> [Required action]:
Return all lines below containing the word "但尽可能少重复".

----------------------------------------

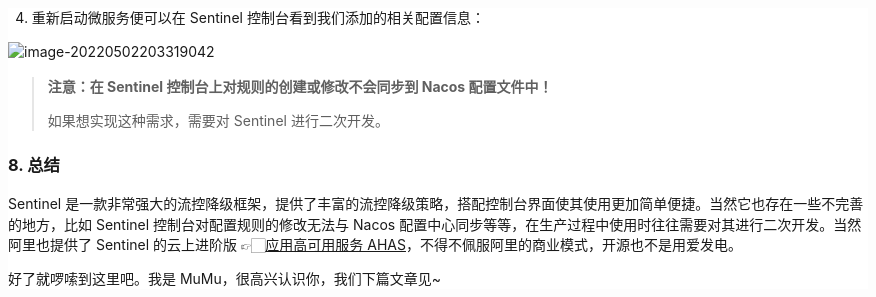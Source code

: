 4. 重新启动微服务便可以在 Sentinel 控制台看到我们添加的相关配置信息：

![image-20220502203319042](https://blog.caowei.xyz/blog/202205022033209.png)

> **注意：在 Sentinel 控制台上对规则的创建或修改不会同步到 Nacos 配置文件中！**
>
> 如果想实现这种需求，需要对 Sentinel 进行二次开发。

### 8. 总结

Sentinel 是一款非常强大的流控降级框架，提供了丰富的流控降级策略，搭配控制台界面使其使用更加简单便捷。当然它也存在一些不完善的地方，比如 Sentinel 控制台对配置规则的修改无法与 Nacos
配置中心同步等等，在生产过程中使用时往往需要对其进行二次开发。当然阿里也提供了 Sentinel 的云上进阶版
👉🏻[应用高可用服务 AHAS](https://www.aliyun.com/search?scene=all&k=AHAS)，不得不佩服阿里的商业模式，开源也不是用爱发电。

好了就啰嗦到这里吧。我是 MuMu，很高兴认识你，我们下篇文章见~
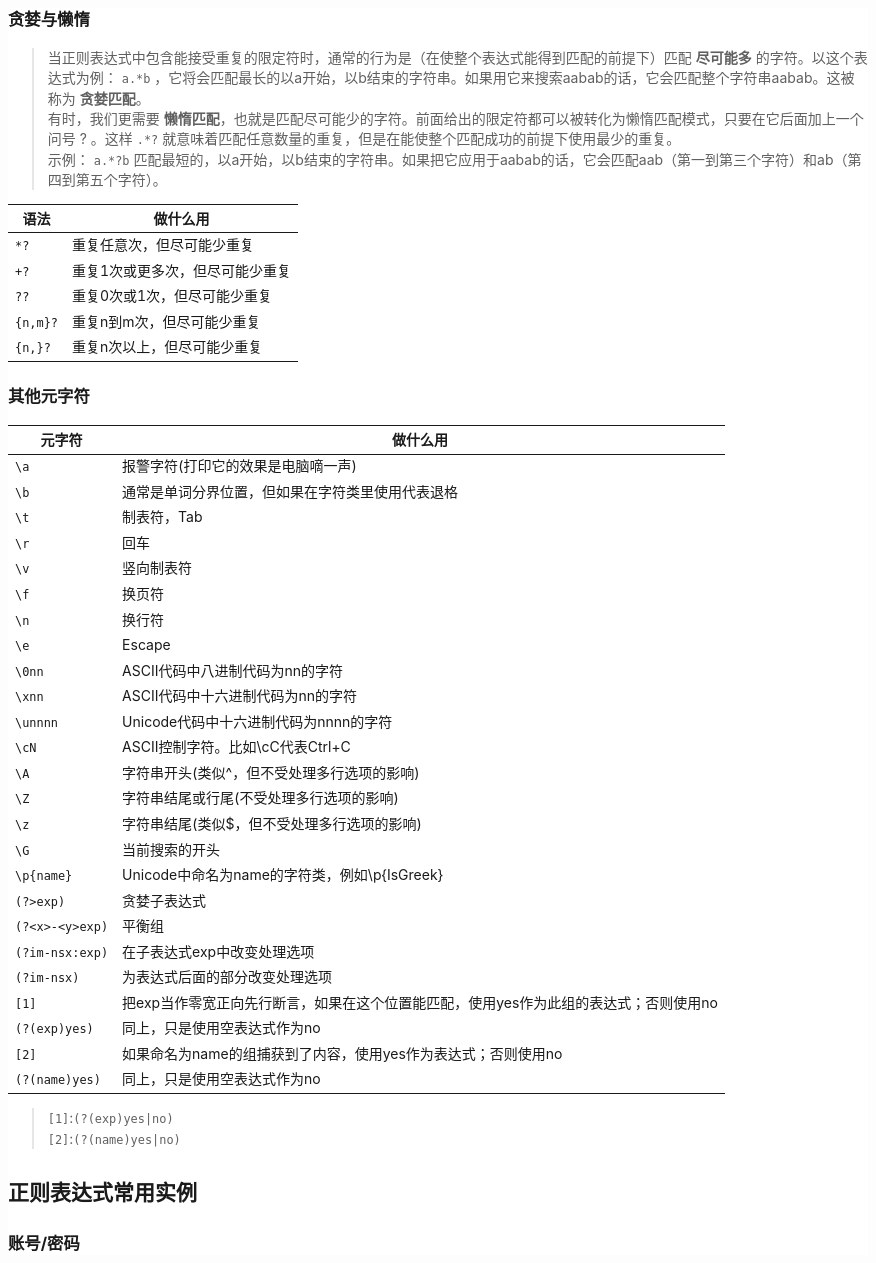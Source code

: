 ### 贪婪与懒惰

> 当正则表达式中包含能接受重复的限定符时，通常的行为是（在使整个表达式能得到匹配的前提下）匹配 **尽可能多** 的字符。以这个表达式为例： `a.*b` ，它将会匹配最长的以a开始，以b结束的字符串。如果用它来搜索aabab的话，它会匹配整个字符串aabab。这被称为 **贪婪匹配**。  
> 有时，我们更需要 **懒惰匹配**，也就是匹配尽可能少的字符。前面给出的限定符都可以被转化为懒惰匹配模式，只要在它后面加上一个问号 ? 。这样 `.*?` 就意味着匹配任意数量的重复，但是在能使整个匹配成功的前提下使用最少的重复。  
> 示例： `a.*?b` 匹配最短的，以a开始，以b结束的字符串。如果把它应用于aabab的话，它会匹配aab（第一到第三个字符）和ab（第四到第五个字符）。

语法 | 做什么用 
-|-
`*?` |  重复任意次，但尽可能少重复 
`+?` |  重复1次或更多次，但尽可能少重复 
`??` |  重复0次或1次，但尽可能少重复 
`{n,m}?` |  重复n到m次，但尽可能少重复 
`{n,}?` |  重复n次以上，但尽可能少重复 

### 其他元字符

元字符 | 做什么用 
-|-
`\a` | 报警字符(打印它的效果是电脑嘀一声) 
`\b` | 通常是单词分界位置，但如果在字符类里使用代表退格 
`\t` | 制表符，Tab 
`\r` | 回车 
`\v` | 竖向制表符 
`\f` | 换页符 
`\n` | 换行符 
`\e` | Escape 
`\0nn` | ASCII代码中八进制代码为nn的字符 
`\xnn` | ASCII代码中十六进制代码为nn的字符 
`\unnnn` | Unicode代码中十六进制代码为nnnn的字符 
`\cN` | ASCII控制字符。比如\cC代表Ctrl+C 
`\A` | 字符串开头(类似^，但不受处理多行选项的影响) 
`\Z` | 字符串结尾或行尾(不受处理多行选项的影响) 
`\z` | 字符串结尾(类似$，但不受处理多行选项的影响) 
`\G` | 当前搜索的开头 
`\p{name}` | Unicode中命名为name的字符类，例如\p{IsGreek} 
`(?>exp)` | 贪婪子表达式 
`(?<x>-<y>exp)` | 平衡组 
`(?im-nsx:exp)` | 在子表达式exp中改变处理选项 
`(?im-nsx)` | 为表达式后面的部分改变处理选项 
`[1]` | 把exp当作零宽正向先行断言，如果在这个位置能匹配，使用yes作为此组的表达式；否则使用no 
`(?(exp)yes)` | 同上，只是使用空表达式作为no 
`[2]` | 如果命名为name的组捕获到了内容，使用yes作为表达式；否则使用no 
`(?(name)yes)` | 同上，只是使用空表达式作为no 

> `[1]`:`(?(exp)yes|no)`  
> `[2]`:`(?(name)yes|no)`

## 正则表达式常用实例

### 账号/密码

----------------------------------------

> [Response below]:
`*?` |  重复任意次，但尽可能少重复 
`+?` |  重复1次或更多次，但尽可能少重复 
`??` |  重复0次或1次，但尽可能少重复 
`{n,m}?` |  重复n到m次，但尽可能少重复 
`{n,}?` |  重复n次以上，但尽可能少重复 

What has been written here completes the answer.